The indoor sea went over so well in Miyazaki, says Moto, they built a smaller version here. Over by the lifeguard's chair, there's a statue of a monkey holding a cold drink. Down the way, a group of teens plays volleyball.

“Nature's so unreliable,” she says. “Better to create your own sea.”

“After a while, you'll forget it's fake.”

He points to the women's locker room. “You can swim,” he says, “or not.”

She watches him walk toward the men's locker room, that flowing graceful gait again, his head not bobbing up and down like a normal human's. She watches until he disappears.

She steps into the locker room. White floors, white walls, white benches, white lockers. Not just an off-white, a bright white, as if designed to make someone go a little blind. She quickly changes into her black one-piece suit, a piece of clothing she threw in her suitcase at the last minute, thinking she'd never use it, and studies herself in the mirror. Still trim, she can wear a bathing suit without embarrassment. For a moment, she tries to see herself from Moto's point of view. No Midori, that's for sure. But not too shabby. For a woman her age. She steps outside, or rather inside, onto the fake sand.

The shore is crowded with people, the water filled with swimmers. She sits alone on the white sand. She has no idea where Moto is. Her skin is ghostly pale, though most everyone is the same anemic coloring; the Japanese, like her, avoid the sun. She is self-conscious, like a bystander. Oddly, she starts to sweat. Maybe a heater is used to mimic the sun's warmth.

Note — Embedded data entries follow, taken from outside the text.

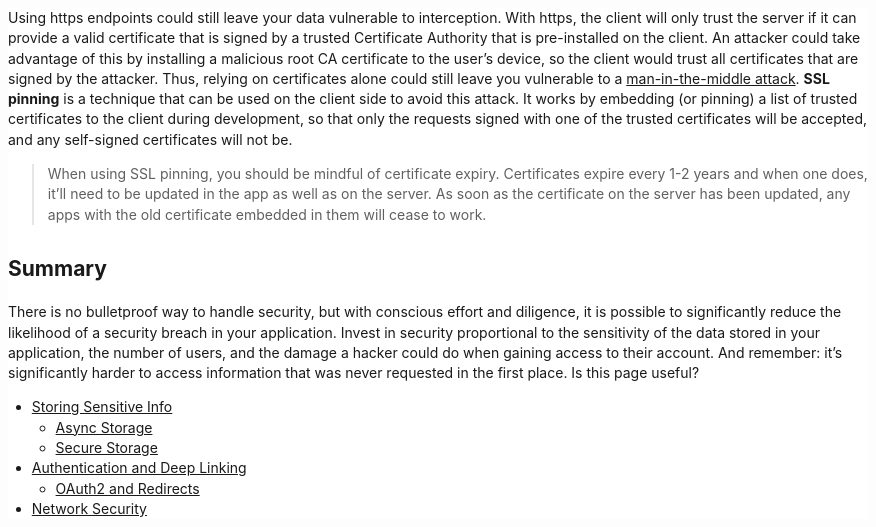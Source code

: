 Using https endpoints could still leave your data vulnerable to interception. With https, the client will only trust the server if it can provide a valid certificate that is signed by a trusted Certificate Authority that is pre-installed on the client. An attacker could take advantage of this by installing a malicious root CA certificate to the user’s device, so the client would trust all certificates that are signed by the attacker. Thus, relying on certificates alone could still leave you vulnerable to a [man-in-the-middle attack](https://en.wikipedia.org/wiki/Man-in-the-middle_attack).
**SSL pinning** is a technique that can be used on the client side to avoid this attack. It works by embedding (or pinning) a list of trusted certificates to the client during development, so that only the requests signed with one of the trusted certificates will be accepted, and any self-signed certificates will not be.
> When using SSL pinning, you should be mindful of certificate expiry. Certificates expire every 1-2 years and when one does, it’ll need to be updated in the app as well as on the server. As soon as the certificate on the server has been updated, any apps with the old certificate embedded in them will cease to work.
## Summary[​](https://reactnative.dev/docs/security#summary "Direct link to Summary")
There is no bulletproof way to handle security, but with conscious effort and diligence, it is possible to significantly reduce the likelihood of a security breach in your application. Invest in security proportional to the sensitivity of the data stored in your application, the number of users, and the damage a hacker could do when gaining access to their account. And remember: it’s significantly harder to access information that was never requested in the first place.
Is this page useful?
  * [Storing Sensitive Info](https://reactnative.dev/docs/security#storing-sensitive-info)
    * [Async Storage](https://reactnative.dev/docs/security#async-storage)
    * [Secure Storage](https://reactnative.dev/docs/security#secure-storage)
  * [Authentication and Deep Linking](https://reactnative.dev/docs/security#authentication-and-deep-linking)
    * [OAuth2 and Redirects](https://reactnative.dev/docs/security#oauth2-and-redirects)
  * [Network Security](https://reactnative.dev/docs/security#network-security)



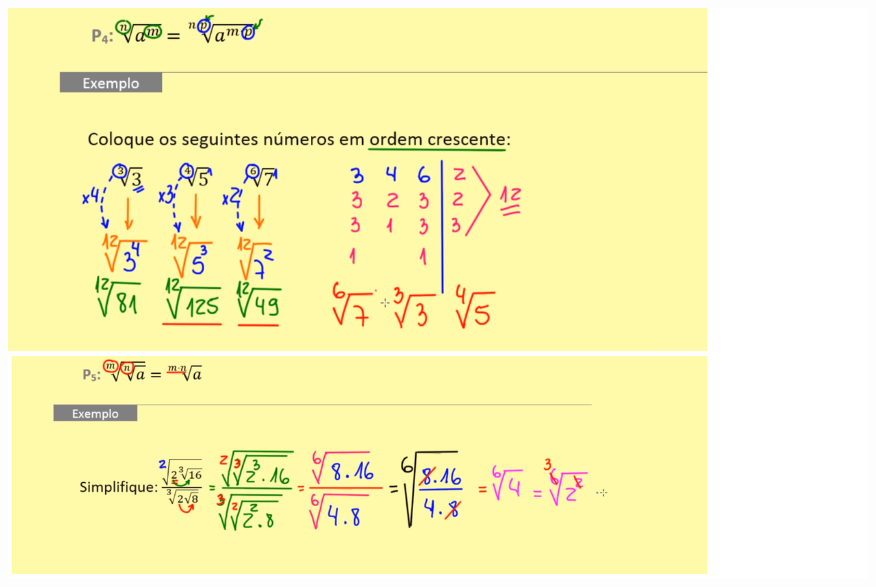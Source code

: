 <img src="img/2023-08-03_05-46.png" alt="drawing" width="700"/>
<img src="img/2023-08-03_05-48.png" alt="drawing" width="700"/>






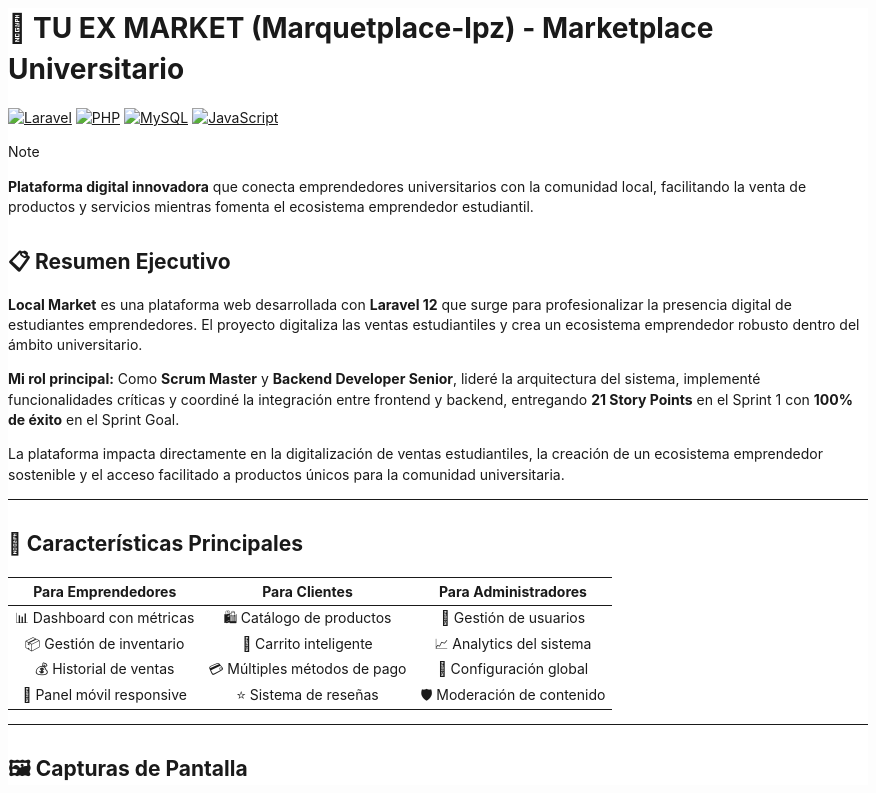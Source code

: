 # 🛒 TU EX MARKET (Marquetplace-lpz) - Marketplace Universitario

[![Laravel](https://img.shields.io/badge/Laravel-12-FF2D20?style=for-the-badge&logo=laravel&logoColor=white)](https://laravel.com)
[![PHP](https://img.shields.io/badge/PHP-8.1+-777BB4?style=for-the-badge&logo=php&logoColor=white)](https://php.net)
[![MySQL](https://img.shields.io/badge/MySQL-8.0-4479A1?style=for-the-badge&logo=mysql&logoColor=white)](https://mysql.com)
[![JavaScript](https://img.shields.io/badge/JavaScript-ES6+-F7DF1E?style=for-the-badge&logo=javascript&logoColor=black)](https://developer.mozilla.org/en-US/docs/Web/JavaScript)

> [!NOTE]
> **Plataforma digital innovadora** que conecta emprendedores universitarios con la comunidad local, facilitando la venta de productos y servicios mientras fomenta el ecosistema emprendedor estudiantil.

## 📋 Resumen Ejecutivo

**Local Market** es una plataforma web desarrollada con **Laravel 12** que surge para profesionalizar la presencia digital de estudiantes emprendedores. El proyecto digitaliza las ventas estudiantiles y crea un ecosistema emprendedor robusto dentro del ámbito universitario.

**Mi rol principal:** Como **Scrum Master** y **Backend Developer Senior**, lideré la arquitectura del sistema, implementé funcionalidades críticas y coordiné la integración entre frontend y backend, entregando **21 Story Points** en el Sprint 1 con **100% de éxito** en el Sprint Goal.

La plataforma impacta directamente en la digitalización de ventas estudiantiles, la creación de un ecosistema emprendedor sostenible y el acceso facilitado a productos únicos para la comunidad universitaria.

---

## 🎯 Características Principales

<div align="center">

| **Para Emprendedores** | **Para Clientes** | **Para Administradores** |
|:--:|:--:|:--:|
| 📊 Dashboard con métricas | 🛍️ Catálogo de productos | 👥 Gestión de usuarios |
| 📦 Gestión de inventario | 🛒 Carrito inteligente | 📈 Analytics del sistema |
| 💰 Historial de ventas | 💳 Múltiples métodos de pago | 🔧 Configuración global |
| 📱 Panel móvil responsive | ⭐ Sistema de reseñas | 🛡️ Moderación de contenido |

</div>

---

## 🖼️ Capturas de Pantalla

Wading into the warm water (unnaturally warm), she can't remember the last time she went swimming. She does the breast-stroke, but her legs are not kicking hard enough. And she's out of breath. She floats on her back, until someone swims by, kicking hard, splashing drops of water on her face. She resumes the breast-stroke, her chin in the water, and tries to spot Moto. Is he the fanatical freestyle swimmer, charging just outside the waves in a beeline, then doing a flip turn? Or the steady one slowly raising his arm over his head, his hand a perfect cup, entering the water delicately, without a splash?

Jiro would be the charger, throwing himself into his strokes. Before she became ill, before he sent her away, Jiro had told his wife that if he ever became sick with no hope of recovery, he'd commit suicide. He wouldn't put up with a withered body, a demented mind. She argued with him, a big fight. His life was valuable, even if he was ill, even if he was a vegetable. She'd love him regardless. She'd never let him kill himself, never! How ironic, then, when she became ill, she tried to end her own life. One never knows what one is capable of, thinks Hanne. You can only speak from the circumstances you currently find yourself in; change the circumstances and you might have an entirely different view of things.

Truthfully, she can't say for sure that Moto would be the charger. She could just as easily see him floating on his back, staring at the ceiling just because he wanted to. She feels herself slowing down, her bottom half sinking. When a young woman swims right into her, hitting her shoulder, she has her excuse to swim to shore and get out. She stretches out on her towel.

A boy appears and sits about five yards from her. He's looking at her. He looks away. Then back again. “This is a pen,” he says in English.

This is a pen? There is no pen. Not in his hand. Not in hers.

He repeats it, smiling bigger, clearly pleased with his statement. He must be seven or eight years old.

In Japanese, she tells him her name and unfortunately she doesn't have a pen.
“Sumimasen
.” She raises both hands up in the air to show they are empty.